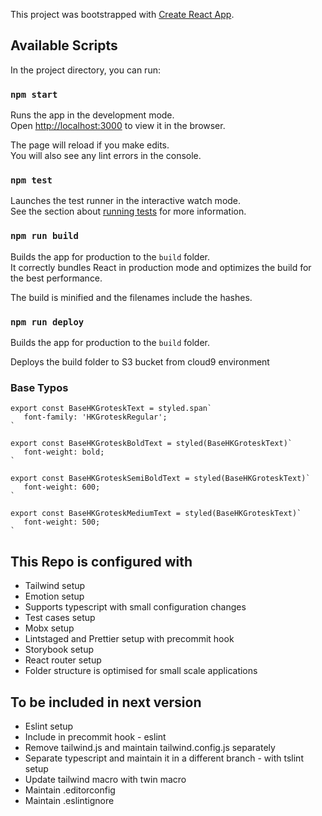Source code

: This project was bootstrapped with [Create React App](https://github.com/facebook/create-react-app).

## Available Scripts

In the project directory, you can run:

### `npm start`

Runs the app in the development mode.<br />
Open [http://localhost:3000](http://localhost:3000) to view it in the browser.

The page will reload if you make edits.<br />
You will also see any lint errors in the console.

### `npm test`

Launches the test runner in the interactive watch mode.<br />
See the section about [running tests](https://facebook.github.io/create-react-app/docs/running-tests) for more information.

### `npm run build`

Builds the app for production to the `build` folder.<br />
It correctly bundles React in production mode and optimizes the build for the best performance.

The build is minified and the filenames include the hashes.<br />

### `npm run deploy`

Builds the app for production to the `build` folder.<br />

Deploys the build folder to S3 bucket from cloud9 environment

### Base Typos

```
export const BaseHKGroteskText = styled.span`
   font-family: 'HKGroteskRegular';
`

export const BaseHKGroteskBoldText = styled(BaseHKGroteskText)`
   font-weight: bold;
`

export const BaseHKGroteskSemiBoldText = styled(BaseHKGroteskText)`
   font-weight: 600;
`

export const BaseHKGroteskMediumText = styled(BaseHKGroteskText)`
   font-weight: 500;
`
```

## This Repo is configured with

- Tailwind setup
- Emotion setup
- Supports typescript with small configuration changes
- Test cases setup
- Mobx setup
- Lintstaged and Prettier setup with precommit hook
- Storybook setup
- React router setup
- Folder structure is optimised for small scale applications

## To be included in next version

- Eslint setup
- Include in precommit hook - eslint
- Remove tailwind.js and maintain tailwind.config.js separately
- Separate typescript and maintain it in a different branch - with tslint setup
- Update tailwind macro with twin macro
- Maintain .editorconfig
- Maintain .eslintignore
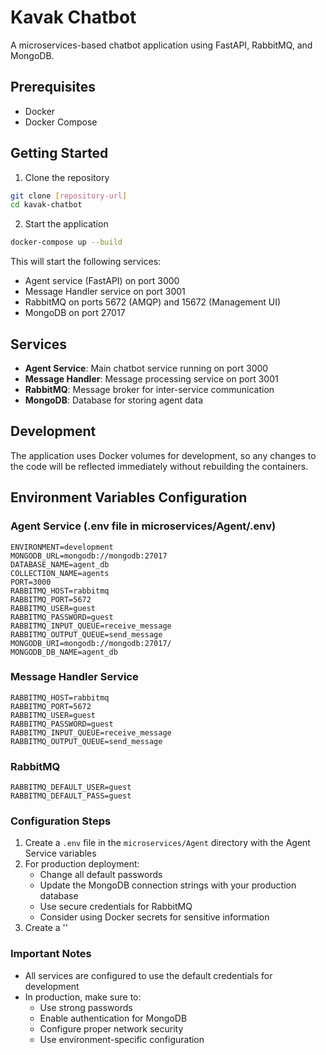 # Kavak Chatbot

A microservices-based chatbot application using FastAPI, RabbitMQ, and MongoDB.

## Prerequisites

- Docker
- Docker Compose

## Getting Started

1. Clone the repository
```bash
git clone [repository-url]
cd kavak-chatbot
```

2. Start the application
```bash
docker-compose up --build
```

This will start the following services:
- Agent service (FastAPI) on port 3000
- Message Handler service on port 3001
- RabbitMQ on ports 5672 (AMQP) and 15672 (Management UI)
- MongoDB on port 27017

## Services

- **Agent Service**: Main chatbot service running on port 3000
- **Message Handler**: Message processing service on port 3001
- **RabbitMQ**: Message broker for inter-service communication
- **MongoDB**: Database for storing agent data

## Development

The application uses Docker volumes for development, so any changes to the code will be reflected immediately without rebuilding the containers.

## Environment Variables Configuration

### Agent Service (.env file in microservices/Agent/.env)
```env
ENVIRONMENT=development
MONGODB_URL=mongodb://mongodb:27017
DATABASE_NAME=agent_db
COLLECTION_NAME=agents
PORT=3000
RABBITMQ_HOST=rabbitmq
RABBITMQ_PORT=5672
RABBITMQ_USER=guest
RABBITMQ_PASSWORD=guest
RABBITMQ_INPUT_QUEUE=receive_message
RABBITMQ_OUTPUT_QUEUE=send_message
MONGODB_URI=mongodb://mongodb:27017/
MONGODB_DB_NAME=agent_db
```

### Message Handler Service
```env
RABBITMQ_HOST=rabbitmq
RABBITMQ_PORT=5672
RABBITMQ_USER=guest
RABBITMQ_PASSWORD=guest
RABBITMQ_INPUT_QUEUE=receive_message
RABBITMQ_OUTPUT_QUEUE=send_message
```

### RabbitMQ
```env
RABBITMQ_DEFAULT_USER=guest
RABBITMQ_DEFAULT_PASS=guest
```

### Configuration Steps

1. Create a `.env` file in the `microservices/Agent` directory with the Agent Service variables
2. For production deployment:
   - Change all default passwords
   - Update the MongoDB connection strings with your production database
   - Use secure credentials for RabbitMQ
   - Consider using Docker secrets for sensitive information
3. Create a ''

### Important Notes
- All services are configured to use the default credentials for development
- In production, make sure to:
  - Use strong passwords
  - Enable authentication for MongoDB
  - Configure proper network security
  - Use environment-specific configuration
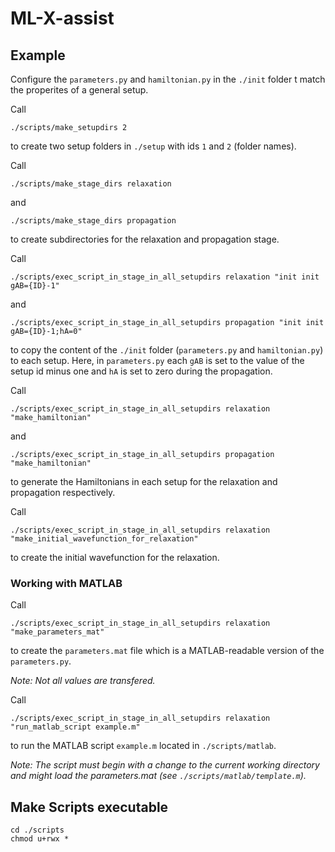 # ML-X-assist

## Example
Configure the `parameters.py` and `hamiltonian.py` in the `./init` folder t match the properites of a general setup.

Call 
```
./scripts/make_setupdirs 2
```
to create two setup folders in `./setup` with ids `1` and `2` (folder names).


Call 
```
./scripts/make_stage_dirs relaxation
```
and
```
./scripts/make_stage_dirs propagation
```
to create subdirectories for the relaxation and propagation stage.

Call 
```
./scripts/exec_script_in_stage_in_all_setupdirs relaxation "init init gAB={ID}-1"
```
and
```
./scripts/exec_script_in_stage_in_all_setupdirs propagation "init init gAB={ID}-1;hA=0"
```
to copy the content of the `./init` folder (`parameters.py` and `hamiltonian.py`) to each setup. Here, in `parameters.py` each `gAB` is set to the value of the setup id minus one and `hA` is set to zero during the propagation.


Call 
```
./scripts/exec_script_in_stage_in_all_setupdirs relaxation "make_hamiltonian"
```
and
```
./scripts/exec_script_in_stage_in_all_setupdirs propagation "make_hamiltonian"
```
to generate the Hamiltonians in each setup for the relaxation and propagation respectively.


Call 
```
./scripts/exec_script_in_stage_in_all_setupdirs relaxation "make_initial_wavefunction_for_relaxation"
```
to create the initial wavefunction for the relaxation.

### Working with MATLAB
Call 
```
./scripts/exec_script_in_stage_in_all_setupdirs relaxation "make_parameters_mat"
```
to create the `parameters.mat` file which is a MATLAB-readable version of the `parameters.py`.

_Note: Not all values are transfered._

Call 
```
./scripts/exec_script_in_stage_in_all_setupdirs relaxation "run_matlab_script example.m"
```
to run the MATLAB script `example.m` located in `./scripts/matlab`.

_Note: The script must begin with a change to the current working directory and might load the parameters.mat (see `./scripts/matlab/template.m`)._

## Make Scripts executable
```
cd ./scripts
chmod u+rwx *
```
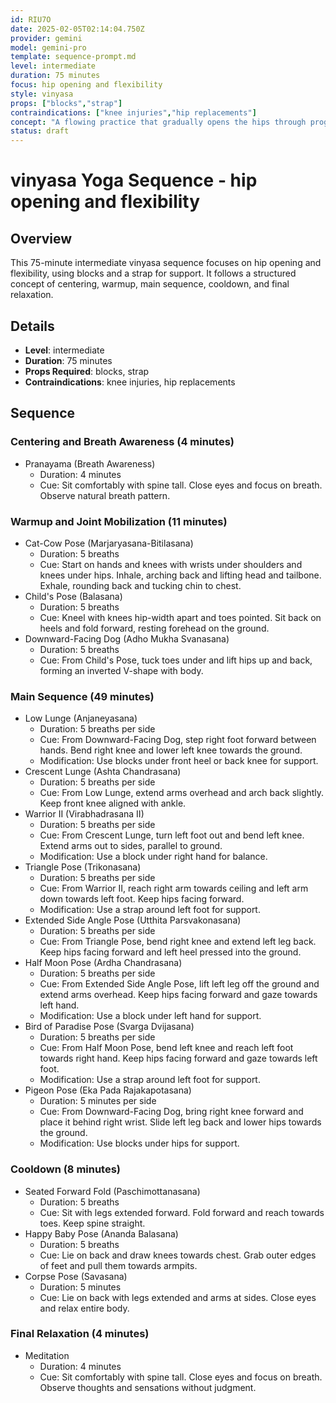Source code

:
 ```yaml
---
id: RIU7O
date: 2025-02-05T02:14:04.750Z
provider: gemini
model: gemini-pro
template: sequence-prompt.md
level: intermediate
duration: 75 minutes
focus: hip opening and flexibility
style: vinyasa
props: ["blocks","strap"]
contraindications: ["knee injuries","hip replacements"]
concept: "A flowing practice that gradually opens the hips through progressive poses and movements. The sequence builds heat mindfully while creating space in the hip joints and surrounding muscles, incorporating both dynamic and static stretches to improve flexibility and joint mobility."
status: draft
---
```

# vinyasa Yoga Sequence - hip opening and flexibility

## Overview

This 75-minute intermediate vinyasa sequence focuses on hip opening and flexibility, using blocks and a strap for support. It follows a structured concept of centering, warmup, main sequence, cooldown, and final relaxation.

## Details
- **Level**: intermediate
- **Duration**: 75 minutes
- **Props Required**: blocks, strap
- **Contraindications**: knee injuries, hip replacements

## Sequence

### Centering and Breath Awareness (4 minutes)
- Pranayama (Breath Awareness)
  - Duration: 4 minutes
  - Cue: Sit comfortably with spine tall. Close eyes and focus on breath. Observe natural breath pattern.

### Warmup and Joint Mobilization (11 minutes)
- Cat-Cow Pose (Marjaryasana-Bitilasana)
  - Duration: 5 breaths
  - Cue: Start on hands and knees with wrists under shoulders and knees under hips. Inhale, arching back and lifting head and tailbone. Exhale, rounding back and tucking chin to chest.
- Child's Pose (Balasana)
  - Duration: 5 breaths
  - Cue: Kneel with knees hip-width apart and toes pointed. Sit back on heels and fold forward, resting forehead on the ground.
- Downward-Facing Dog (Adho Mukha Svanasana)
  - Duration: 5 breaths
  - Cue: From Child's Pose, tuck toes under and lift hips up and back, forming an inverted V-shape with body.

### Main Sequence (49 minutes)
- Low Lunge (Anjaneyasana)
  - Duration: 5 breaths per side
  - Cue: From Downward-Facing Dog, step right foot forward between hands. Bend right knee and lower left knee towards the ground.
  - Modification: Use blocks under front heel or back knee for support.
- Crescent Lunge (Ashta Chandrasana)
  - Duration: 5 breaths per side
  - Cue: From Low Lunge, extend arms overhead and arch back slightly. Keep front knee aligned with ankle.
- Warrior II (Virabhadrasana II)
  - Duration: 5 breaths per side
  - Cue: From Crescent Lunge, turn left foot out and bend left knee. Extend arms out to sides, parallel to ground.
  - Modification: Use a block under right hand for balance.
- Triangle Pose (Trikonasana)
  - Duration: 5 breaths per side
  - Cue: From Warrior II, reach right arm towards ceiling and left arm down towards left foot. Keep hips facing forward.
  - Modification: Use a strap around left foot for support.
- Extended Side Angle Pose (Utthita Parsvakonasana)
  - Duration: 5 breaths per side
  - Cue: From Triangle Pose, bend right knee and extend left leg back. Keep hips facing forward and left heel pressed into the ground.
- Half Moon Pose (Ardha Chandrasana)
  - Duration: 5 breaths per side
  - Cue: From Extended Side Angle Pose, lift left leg off the ground and extend arms overhead. Keep hips facing forward and gaze towards left hand.
  - Modification: Use a block under left hand for support.
- Bird of Paradise Pose (Svarga Dvijasana)
  - Duration: 5 breaths per side
  - Cue: From Half Moon Pose, bend left knee and reach left foot towards right hand. Keep hips facing forward and gaze towards left foot.
  - Modification: Use a strap around left foot for support.
- Pigeon Pose (Eka Pada Rajakapotasana)
  - Duration: 5 minutes per side
  - Cue: From Downward-Facing Dog, bring right knee forward and place it behind right wrist. Slide left leg back and lower hips towards the ground.
  - Modification: Use blocks under hips for support.

### Cooldown (8 minutes)
- Seated Forward Fold (Paschimottanasana)
  - Duration: 5 breaths
  - Cue: Sit with legs extended forward. Fold forward and reach towards toes. Keep spine straight.
- Happy Baby Pose (Ananda Balasana)
  - Duration: 5 breaths
  - Cue: Lie on back and draw knees towards chest. Grab outer edges of feet and pull them towards armpits.
- Corpse Pose (Savasana)
  - Duration: 5 minutes
  - Cue: Lie on back with legs extended and arms at sides. Close eyes and relax entire body.

### Final Relaxation (4 minutes)
- Meditation
  - Duration: 4 minutes
  - Cue: Sit comfortably with spine tall. Close eyes and focus on breath. Observe thoughts and sensations without judgment.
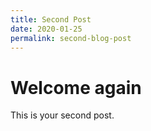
 ```yaml
---
title: Second Post
date: 2020-01-25
permalink: second-blog-post
---
```


# Welcome again

This is your second post.
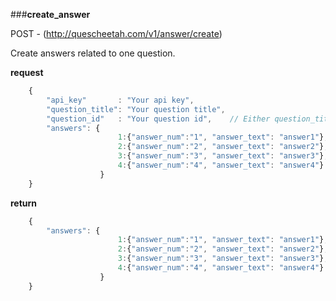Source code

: ###**create_answer**


POST - (http://quescheetah.com/v1/answer/create)

Create answers related to one question.

**request**
```javascript 
    {
        "api_key"       : "Your api key",
        "question_title": "Your question title",
        "question_id"   : "Your question id",    // Either question_title and question_id is required.
        "answers": {
                        1:{"answer_num":"1", "answer_text": "answer1"},
                        2:{"answer_num":"2", "answer_text": "answer2"},
                        3:{"answer_num":"3", "answer_text": "answer3"},
                        4:{"answer_num":"4", "answer_text": "answer4"}
                    }
    }

```

**return**
```javascript 
    {
        "answers": {
                        1:{"answer_num":"1", "answer_text": "answer1"},
                        2:{"answer_num":"2", "answer_text": "answer2"},
                        3:{"answer_num":"3", "answer_text": "answer3"},
                        4:{"answer_num":"4", "answer_text": "answer4"}
                    }             
    }
```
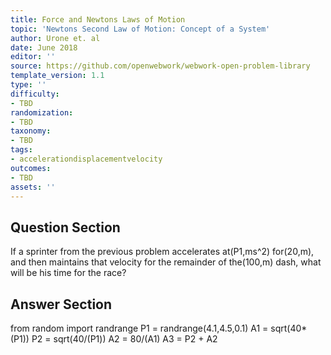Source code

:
 ```yaml
---
title: Force and Newtons Laws of Motion
topic: 'Newtons Second Law of Motion: Concept of a System'
author: Urone et. al
date: June 2018
editor: ''
source: https://github.com/openwebwork/webwork-open-problem-library
template_version: 1.1
type: ''
difficulty:
- TBD
randomization:
- TBD
taxonomy:
- TBD
tags:
- accelerationdisplacementvelocity
outcomes:
- TBD
assets: ''
---
```


## Question Section 

If a sprinter from the previous problem accelerates at(P1,ms^2) for(20,m), and then maintains that velocity for the remainder of the(100,m) dash, what will be his time for the race?



## Answer Section

from random import randrange
P1 = randrange(4.1,4.5,0.1)
A1 = sqrt(40*(P1))
P2 = sqrt(40/(P1))
A2 = 80/(A1)
A3 = P2 + A2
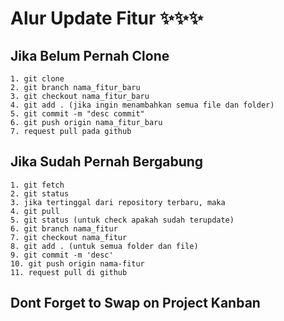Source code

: # Alur Update Fitur ✨✨✨

## Jika Belum Pernah Clone
```
1. git clone
2. git branch nama_fitur_baru
3. git checkout nama_fitur_baru
4. git add . (jika ingin menambahkan semua file dan folder)
5. git commit -m "desc commit"
6. git push origin nama_fitur_baru
7. request pull pada github

```

## Jika Sudah Pernah Bergabung
```
1. git fetch
2. git status
3. jika tertinggal dari repository terbaru, maka
4. git pull
5. git status (untuk check apakah sudah terupdate)
6. git branch nama_fitur
7. git checkout nama_fitur
8. git add . (untuk semua folder dan file)
9. git commit -m 'desc'
10. git push origin nama-fitur
11. request pull di github 

```

## Dont Forget to Swap on Project Kanban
——————————
◆ EXERCISE GOAL
Every line in the data above that includes the word "legs" should be copied.

◆ REPLY TO THE EXERCISE
  - Cue: Sit with legs extended forward. Fold forward and reach towards toes. Keep spine straight.
  - Cue: Lie on back with legs extended and arms at sides. Close eyes and relax entire body.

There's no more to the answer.